Sponsors: Senate Committee on Transportation (originally sponsored by Senators Jarrett, Swecker, Haugen, Marr and Shin; by request of Department of Transportation).
Senate Committee on Transportation
House Committee on Transportation
Background: Current law requires that public works contracts have a surety bond equal to the full contract price. A surety bond is a three-way contract in which a bonding company, or surety, agrees to guarantee the public entity that the contractor will perform its obligations under the contract and will make all payments to subcontractors, laborers, and suppliers. The bond covers both performance and payment. If the contractor defaults in the performance of the contract or fails to fully pay subcontractors, suppliers, and workers, the surety becomes liable to provide bond funds to complete the contract or pay unpaid subcontractors, suppliers, or workers.
Based on recent activity in the surety market and on industry information, sureties do not generally sell bonds in which the value of the bond exceeds $500 million. On contracts that exceed the $500 million level, contractors may generally obtain bonds at less than the full contract price and only in states where the law allows them to do so.
In a number of states, separate bonds are required for performance and for payment. The Department of Transportation (DOT) indicates that the maximum risk at any given time on a highway construction project to which the state is exposed is about 30 percent of the contract amount.
Summary: DOT is authorized to allow contractors to provide surety bonds at less than 100 percent of the price of contracts exceeding $250 million. If surety bonds at less than the full contract price are authorized, the contractor must provide both a performance bond and a payment bond. DOT must set the amount of the performance bond to adequately cover 100 percent of the state's exposure to loss but no less than $250 million. The payment bond must be set at no less than the performance bond amount.
DOT must develop risk assessment guidelines for the purposes of assessing the state's exposure to loss on highway construction contracts. The Office of Financial Management (OFM) must approve the guidelines before DOT may authorize contractors to provide surety bonds at less than the full price of a contract.
DOT must report to the Legislature by December 2012 on any activity on contracts of $250 million or more in which surety bonds at less than 100 percent of contract price were provided.
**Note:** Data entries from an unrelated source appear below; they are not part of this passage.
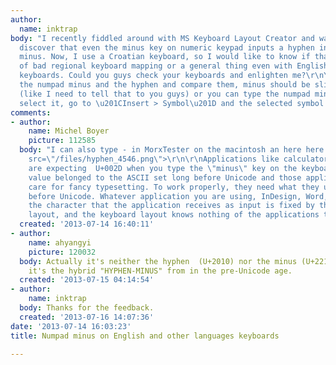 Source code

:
 ```yaml
---
author:
  name: inktrap
body: "I recently fiddled around with MS Keyboard Layout Creator and was shocked to
  discover that even the minus key on numeric keypad inputs a hyphen instead of a
  minus. Now, I use a Croatian keyboard, so I would like to know if that is the case
  of bad regional keyboard mapping or a general thing even with English and other
  keyboards. Could you guys check your keyboards and enlighten me?\r\nYou can type
  the numpad minus and the hyphen and compare them, minus should be slightly longer
  (like I need to tell that to you guys) or you can type the numpad minus in MS Word,
  select it, go to \u201CInsert > Symbol\u201D and the selected symbol should be highlighted."
comments:
- author:
    name: Michel Boyer
    picture: 112585
  body: "I can also type - in MorxTester on the macintosh an here here is what I get:\r\n\r\n<img
    src=\"/files/hyphen_4546.png\">\r\n\r\nApplications like calculators, Excel etc
    are expecting  U+002D when you type the \"minus\" key on the keyboard; that hex
    value belonged to the ASCII set long before Unicode and those applications don't
    care for fancy typesetting. To work properly, they need what they used to get
    before Unicode. Whatever application you are using, InDesign, Word, Excel, etc,
    the character that the application receives as input is fixed by the keyboard
    layout, and the keyboard layout knows nothing of the applications that are running.\r\n"
  created: '2013-07-14 16:40:11'
- author:
    name: ahyangyi
    picture: 120032
  body: Actually it's neither the hyphen  (U+2010) nor the minus (U+2212). Instead,
    it's the hybrid "HYPHEN-MINUS" from in the pre-Unicode age.
  created: '2013-07-15 04:14:54'
- author:
    name: inktrap
  body: Thanks for the feedback.
  created: '2013-07-16 14:07:36'
date: '2013-07-14 16:03:23'
title: Numpad minus on English and other languages keyboards

---
```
This authority expires at the end of fiscal year 2016.
Votes on Final Passage:
Senate | 48 | 0 | |
House | 92 | 2 | (House amended) |
Senate | 38 | 9 | (Senate concurred) |
Effective: | July 26, 2009 |
Partial Veto Summary: The Governor vetoed the section that required the Governor in consultation with OFM and the Secretary of DOT to approve contracts where surety bonds at less than the full contract price were considered.